With the 2013 Major League Baseball season just underway, here’s a simple idea with a strategic payoff: Minimize the subjectivity of calls behind home plate.

In any sport, few conditions are more annoying than officialitis—a syndrome in which the referees, judges, umpires, et al. put themselves front and center. They disrupt the flow and turn off fans as much as players. But baseball, a slow-paced, discontinuous game, has an even bigger such problem: the umpire behind home plate.
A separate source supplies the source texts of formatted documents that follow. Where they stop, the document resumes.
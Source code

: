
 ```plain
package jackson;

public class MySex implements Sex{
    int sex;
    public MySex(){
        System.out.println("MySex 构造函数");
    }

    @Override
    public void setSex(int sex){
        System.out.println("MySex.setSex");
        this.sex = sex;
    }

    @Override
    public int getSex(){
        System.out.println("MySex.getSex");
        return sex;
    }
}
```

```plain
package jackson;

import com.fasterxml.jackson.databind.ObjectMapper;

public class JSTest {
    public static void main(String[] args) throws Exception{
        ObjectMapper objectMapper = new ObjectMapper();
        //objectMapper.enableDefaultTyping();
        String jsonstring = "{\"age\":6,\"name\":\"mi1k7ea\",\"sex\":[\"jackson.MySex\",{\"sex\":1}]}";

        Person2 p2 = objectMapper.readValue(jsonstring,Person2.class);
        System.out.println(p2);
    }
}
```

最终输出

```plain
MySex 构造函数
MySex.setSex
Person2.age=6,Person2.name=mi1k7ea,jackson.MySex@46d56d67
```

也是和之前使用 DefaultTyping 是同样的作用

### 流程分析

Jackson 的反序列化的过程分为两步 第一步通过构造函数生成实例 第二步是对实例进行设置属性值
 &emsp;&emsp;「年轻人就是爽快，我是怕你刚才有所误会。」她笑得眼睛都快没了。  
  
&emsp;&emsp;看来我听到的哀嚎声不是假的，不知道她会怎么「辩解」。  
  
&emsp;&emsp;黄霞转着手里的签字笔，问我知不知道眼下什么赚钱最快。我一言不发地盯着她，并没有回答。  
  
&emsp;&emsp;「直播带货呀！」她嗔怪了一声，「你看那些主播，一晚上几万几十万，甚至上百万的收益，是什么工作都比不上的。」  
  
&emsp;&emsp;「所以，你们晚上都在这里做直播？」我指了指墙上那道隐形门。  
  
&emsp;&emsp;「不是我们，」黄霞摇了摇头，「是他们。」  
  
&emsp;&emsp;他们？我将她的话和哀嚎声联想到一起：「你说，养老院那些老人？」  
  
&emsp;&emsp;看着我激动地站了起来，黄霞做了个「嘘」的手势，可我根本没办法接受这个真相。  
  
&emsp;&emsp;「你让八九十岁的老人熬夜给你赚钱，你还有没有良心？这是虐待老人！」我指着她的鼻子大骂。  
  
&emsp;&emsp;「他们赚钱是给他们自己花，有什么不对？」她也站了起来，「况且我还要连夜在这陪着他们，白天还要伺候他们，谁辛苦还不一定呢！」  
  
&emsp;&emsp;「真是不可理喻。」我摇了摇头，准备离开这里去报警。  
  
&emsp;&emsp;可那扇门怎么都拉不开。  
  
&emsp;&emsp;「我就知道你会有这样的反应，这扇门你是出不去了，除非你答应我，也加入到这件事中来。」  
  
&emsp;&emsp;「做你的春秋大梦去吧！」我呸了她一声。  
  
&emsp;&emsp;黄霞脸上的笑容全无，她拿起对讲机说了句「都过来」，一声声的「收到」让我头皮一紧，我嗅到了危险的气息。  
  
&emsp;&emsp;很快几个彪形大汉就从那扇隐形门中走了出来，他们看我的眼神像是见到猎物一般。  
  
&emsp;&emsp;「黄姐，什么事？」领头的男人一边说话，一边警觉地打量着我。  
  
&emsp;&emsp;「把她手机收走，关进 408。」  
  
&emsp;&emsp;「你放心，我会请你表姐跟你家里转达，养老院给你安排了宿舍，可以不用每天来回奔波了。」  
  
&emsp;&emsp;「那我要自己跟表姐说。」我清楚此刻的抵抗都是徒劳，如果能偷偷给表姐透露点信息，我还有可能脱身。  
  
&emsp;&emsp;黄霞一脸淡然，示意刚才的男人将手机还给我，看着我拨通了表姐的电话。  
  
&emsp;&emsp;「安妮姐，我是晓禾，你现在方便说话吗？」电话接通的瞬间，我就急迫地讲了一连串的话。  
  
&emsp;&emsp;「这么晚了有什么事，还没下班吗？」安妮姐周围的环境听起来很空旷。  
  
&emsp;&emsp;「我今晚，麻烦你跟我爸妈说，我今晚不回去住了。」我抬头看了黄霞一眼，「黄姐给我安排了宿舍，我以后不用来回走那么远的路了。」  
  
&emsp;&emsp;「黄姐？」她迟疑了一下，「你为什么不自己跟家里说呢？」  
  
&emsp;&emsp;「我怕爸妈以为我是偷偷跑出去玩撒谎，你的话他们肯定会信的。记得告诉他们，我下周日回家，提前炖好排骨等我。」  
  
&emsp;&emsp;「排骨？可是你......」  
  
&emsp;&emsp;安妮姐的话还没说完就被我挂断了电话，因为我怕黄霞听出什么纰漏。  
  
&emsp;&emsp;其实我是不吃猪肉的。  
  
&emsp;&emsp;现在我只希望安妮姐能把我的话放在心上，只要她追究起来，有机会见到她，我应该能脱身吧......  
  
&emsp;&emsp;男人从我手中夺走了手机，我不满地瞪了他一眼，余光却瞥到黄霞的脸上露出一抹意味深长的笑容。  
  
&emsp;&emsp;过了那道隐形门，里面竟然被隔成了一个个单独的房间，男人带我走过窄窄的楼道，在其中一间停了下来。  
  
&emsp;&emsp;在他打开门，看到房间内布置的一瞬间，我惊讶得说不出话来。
The essence of baseball is pitcher versus batter—a primal, one-on-one confrontation that determines most of a game’s outcome. Yet in this age of hi-def TV, strike zones seem to have become increasingly inaccurate and inconsistent; hence, pitcher and batter must compete not only against each other but also against an imaginary space almost impossible for either to define.

A longstanding joke about balls-and-strikes umps goes as follows:

Umpire #1: “I call ’em as they are.”

Umpire #2: “I call ’em as I see ’em.”

Umpire #3: “They ain’t nothin’ ’til I call ’em.”

Major League Baseball has too many #2s and especially #3s.

Two changes can help. First, make the strike zone the same for every hitter, irrespective of his height and stance. The late owner Bill Veeck once demonstrated the absurdity of disparate strike zones by hiring 3’7” Eddie Gaedel to step into the batter’s box as a pinch hitter in an actual game. Eddie walked on four pitches. There is no other sport in which a ruling, much less such a crucial one, is influenced by a player’s dimensions.

Second, automate the determination of balls and strikes—hardly a daunting technical task. Granted, one of the joys of baseball is its pastoral nature, and in general no more technology should be injected into the process of a sport than is absolutely necessary. But balls-and-strikes umpiring often borders on random. One can watch the last inning or two of a close game and very nearly predict which team will prevail based on pitchers’ and batters’ emotional reactions and subsequent adjustments to flawed calls.

Sure, keep an umpire behind the plate to resolve ambiguity: dropped balls, hit batsmen, whether a bunt stays fair or goes foul, and so on—in addition, to making the judgment when a runner tries to score under a defender’s tag.

But if we can remove the frailty of human decision-making under time pressure from the better part of the game, then players, fans and even baseball itself will win.